Active customers up 50% year over year
Send volume up 40% year over year
Revenue up 50% year over year

SEATTLE, May 03, 2023 (GLOBE NEWSWIRE) -- Remitly Global, Inc. (NASDAQ: RELY), a leading digital financial services provider for immigrants and their families in over 170 countries around the world, reported results for the first quarter ended March 31, 2023.

“We are pleased to have achieved another strong quarter as we remain focused on delivering a superior and trusted experience for our customers,” said Matt Oppenheimer, co-founder and Chief Executive Officer, Remitly. “Remitly’s strategy of making long-term, customer-centric investments, along with the benefits of our increasing scale, have created significant competitive advantages.

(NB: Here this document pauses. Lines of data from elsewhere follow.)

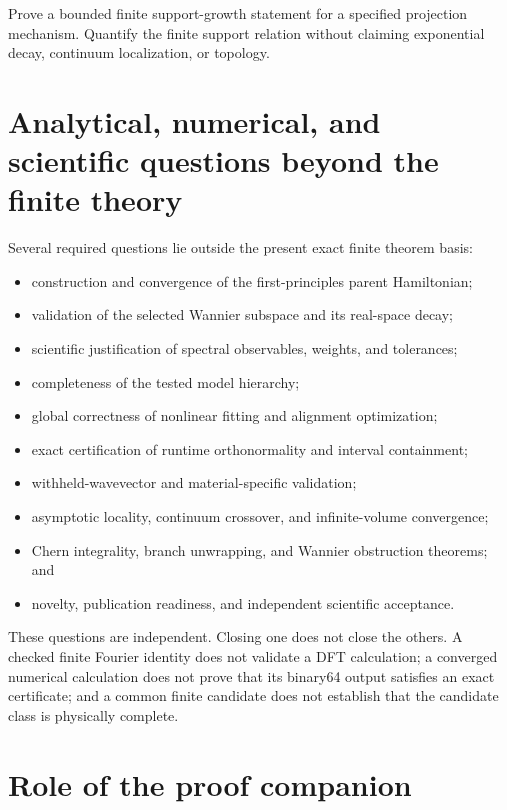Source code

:\begin{openproblem}
Prove a bounded finite support-growth statement for a specified projection mechanism.
Quantify the finite support relation without claiming exponential decay, continuum
localization, or topology.
\end{openproblem}

\section{Analytical, numerical, and scientific questions beyond the finite theory}

Several required questions lie outside the present exact finite theorem basis:

\begin{itemize}
  \item construction and convergence of the first-principles parent Hamiltonian;
  \item validation of the selected Wannier subspace and its real-space decay;
  \item scientific justification of spectral observables, weights, and tolerances;
  \item completeness of the tested model hierarchy;
  \item global correctness of nonlinear fitting and alignment optimization;
  \item exact certification of runtime orthonormality and interval containment;
  \item withheld-wavevector and material-specific validation;
  \item asymptotic locality, continuum crossover, and infinite-volume convergence;
  \item Chern integrality, branch unwrapping, and Wannier obstruction theorems; and
  \item novelty, publication readiness, and independent scientific acceptance.
\end{itemize}

These questions are independent.  Closing one does not close the others.  A checked
finite Fourier identity does not validate a DFT calculation; a converged numerical
calculation does not prove that its binary64 output satisfies an exact certificate; and
a common finite candidate does not establish that the candidate class is physically
complete.

\section{Role of the proof companion}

Looking ahead, we expect to continue driving strong top-line results along with sustainable and increasing returns from our investments.”

First Quarter 2023 Highlights and Key Operating Data
(All comparisons relative to the first quarter of 2022)

  • Active customers increased to 4.6 million, from 3.0 million, up 50%.
  • Send volume increased to $8.5 billion, from $6.1 billion, up 40%.
  • Revenue totaled $203.9 million, compared to $136.0 million, up 50%.
  • Net loss was $28.3 million, compared to a net loss of $23.3 million.
  • Adjusted EBITDA was $5.4 million, compared to $(12.1) million.

2023 Financial Outlook
For fiscal year 2023, Remitly currently expects:

  • Total revenue in the range of $875 million to $895 million, representing a growth rate of 34% to 37% year over year. This outlook reflects an increase from our prior outlook of $860 million to $880 million.
  • To remain in a GAAP net loss position for 2023 and for Adjusted EBITDA to be in the range of $5 million and $15 million. This outlook reflects an increase from our prior Adjusted EBITDA outlook of between breakeven and $10 million.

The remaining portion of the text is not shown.